France rules in favour of P2P

But only for personal use...

The French courts have ruled that using peer-to-peer networks (P2P), providing you are doing so for personal rather than commercial reasons, is legal. The decision comes just as the French Parliament meets to discuss whether internet users should pay a voluntary tax or surcharge of €5 a month to use P2P networks.

The decision was actually made back in December but has only just been made public.

Anthony G was taken to court by lobby group Société Civile des Producteurs Phonographiques who accused him of having 1,875 files containing copyright material. Anthony was a keen Kazaa user during 2004.

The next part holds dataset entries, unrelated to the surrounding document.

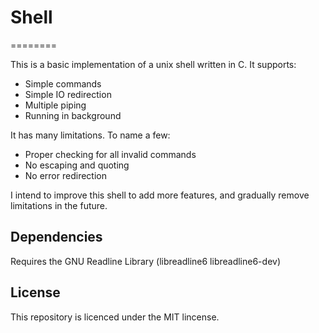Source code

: # Shell
========

This is a basic implementation of a unix shell written in C.
It supports:

* Simple commands
* Simple IO redirection
* Multiple piping
* Running in background 

It has many limitations. To name a few:

* Proper checking for all invalid commands
* No escaping and quoting
* No error redirection

I intend to improve this shell to add more features, and gradually 
remove limitations in the future. 

Dependencies
-------------

Requires the GNU Readline Library (libreadline6 libreadline6-dev)

License
--------

This repository is licenced under the MIT lincense.
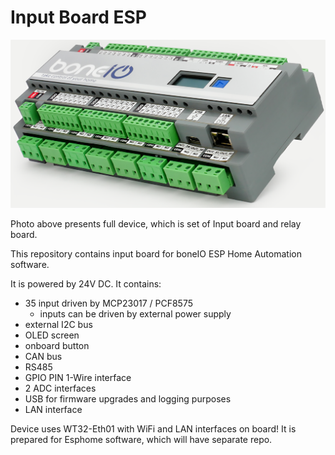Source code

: # Input Board ESP

![IPEsp](.resources/boneio_esp.png)

Photo above presents full device, which is set of Input board and relay board.

This repository contains input board for boneIO ESP Home Automation software.

It is powered by 24V DC.
It contains:
- 35 input driven by MCP23017 / PCF8575
  - inputs can be driven by external power supply
- external I2C bus
- OLED screen
- onboard button
- CAN bus
- RS485
- GPIO PIN 1-Wire interface 
- 2 ADC interfaces
- USB for firmware upgrades and logging purposes
- LAN interface

Device uses WT32-Eth01 with WiFi and LAN interfaces on board!
It is prepared for Esphome software, which will have separate repo.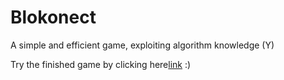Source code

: # Blokonect

A simple and efficient game, exploiting algorithm knowledge (Y)

Try the finished game by clicking here[link](https://github.com/ChrIstoph3r/Blokonect/blob/master/blokonect.jar) :)
 
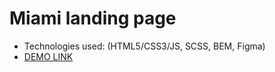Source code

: # Miami landing page
- Technologies used: (HTML5/CSS3/JS, SCSS, BEM, Figma)
- [DEMO LINK](https://morfeii.github.io/layout_miami/)
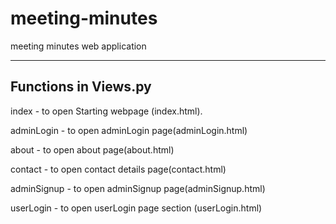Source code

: # meeting-minutes
meeting minutes web application

-------------------------------------------
Functions in Views.py
-------------------------------------------
index - to open Starting webpage (index.html).

adminLogin - to open adminLogin page(adminLogin.html)

about - to open about page(about.html)

contact - to open contact details page(contact.html)

adminSignup - to open adminSignup page(adminSignup.html)

userLogin - to open userLogin page section (userLogin.html)
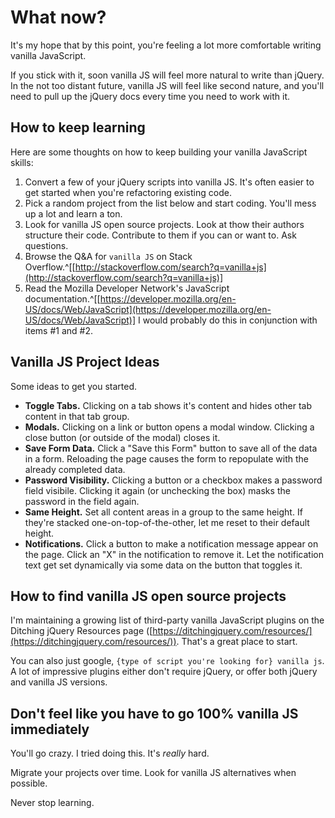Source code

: 
# What now?

It's my hope that by this point, you're feeling a lot more comfortable writing vanilla JavaScript.

If you stick with it, soon vanilla JS will feel more natural to write than jQuery. In the not too distant future, vanilla JS will feel like second nature, and you'll need to pull up the jQuery docs every time you need to work with it.

## How to keep learning

Here are some thoughts on how to keep building your vanilla JavaScript skills:

1. Convert a few of your jQuery scripts into vanilla JS. It's often easier to get started when you're refactoring existing code.
2. Pick a random project from the list below and start coding. You'll mess up a lot and learn a ton.
3. Look for vanilla JS open source projects. Look at thow their authors structure their code. Contribute to them if you can or want to. Ask questions.
4. Browse the Q&A for `vanilla JS` on Stack Overflow.^[[http://stackoverflow.com/search?q=vanilla+js](http://stackoverflow.com/search?q=vanilla+js)]
5. Read the Mozilla Developer Network's JavaScript documentation.^[[https://developer.mozilla.org/en-US/docs/Web/JavaScript](https://developer.mozilla.org/en-US/docs/Web/JavaScript)] I would probably do this in conjunction with items #1 and #2.


## Vanilla JS Project Ideas

Some ideas to get you started.

- **Toggle Tabs.** Clicking on a tab shows it's content and hides other tab content in that tab group.
- **Modals.** Clicking on a link or button opens a modal window. Clicking a close button (or outside of the modal) closes it.
- **Save Form Data.** Click a "Save this Form" button to save all of the data in a form. Reloading the page causes the form to repopulate with the already completed data.
- **Password Visibility.** Clicking a button or a checkbox makes a password field visibile. Clicking it again (or unchecking the box) masks the password in the field again.
- **Same Height.** Set all content areas in a group to the same height. If they're stacked one-on-top-of-the-other, let me reset to their default height.
- **Notifications.** Click a button to make a notification message appear on the page. Click an "X" in the notification to remove it. Let the notification text get set dynamically via some data on the button that toggles it.


## How to find vanilla JS open source projects

I'm maintaining a growing list of third-party vanilla JavaScript plugins on the Ditching jQuery Resources page ([https://ditchingjquery.com/resources/](https://ditchingjquery.com/resources/)). That's a great place to start.

You can also just google, `{type of script you're looking for} vanilla js`. A lot of impressive plugins either don't require jQuery, or offer both jQuery and vanilla JS versions.


## Don't feel like you have to go 100% vanilla JS immediately

You'll go crazy. I tried doing this. It's *really* hard.

Migrate your projects over time. Look for vanilla JS alternatives when possible.

Never stop learning.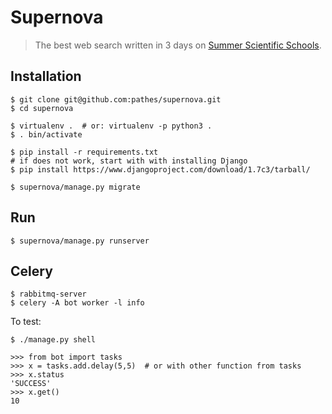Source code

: # Supernova

> The best web search written in 3 days on [Summer Scientific Schools](http://warsztatywww.wikidot.com/en).

## Installation

    $ git clone git@github.com:pathes/supernova.git
    $ cd supernova

    $ virtualenv .  # or: virtualenv -p python3 .
    $ . bin/activate
    
    $ pip install -r requirements.txt
    # if does not work, start with with installing Django
    $ pip install https://www.djangoproject.com/download/1.7c3/tarball/

    $ supernova/manage.py migrate

## Run

    $ supernova/manage.py runserver

## Celery

    $ rabbitmq-server
    $ celery -A bot worker -l info

To test:

    $ ./manage.py shell

    >>> from bot import tasks
    >>> x = tasks.add.delay(5,5)  # or with other function from tasks
    >>> x.status
    'SUCCESS'
    >>> x.get()
    10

Lobby group L'Association des Audionautes, which defended Anthony, said: "On September 21, 2004, the prosecutor's office found 1,875 MP3 and DIVX files on the defendant's hard drive. Based on this discovery, a French record producer association known as the SCPP (Société Civile des Producteurs Phonographiques) sued him for downloading and uploading 1,212 music tracks.

The District Court of Paris, however, refused to agree with the SCPP's argument. Following the line of reasoning utilised by the ADA for nearly two years, the Judges decided that these acts of downloading and uploading qualified as "private copying".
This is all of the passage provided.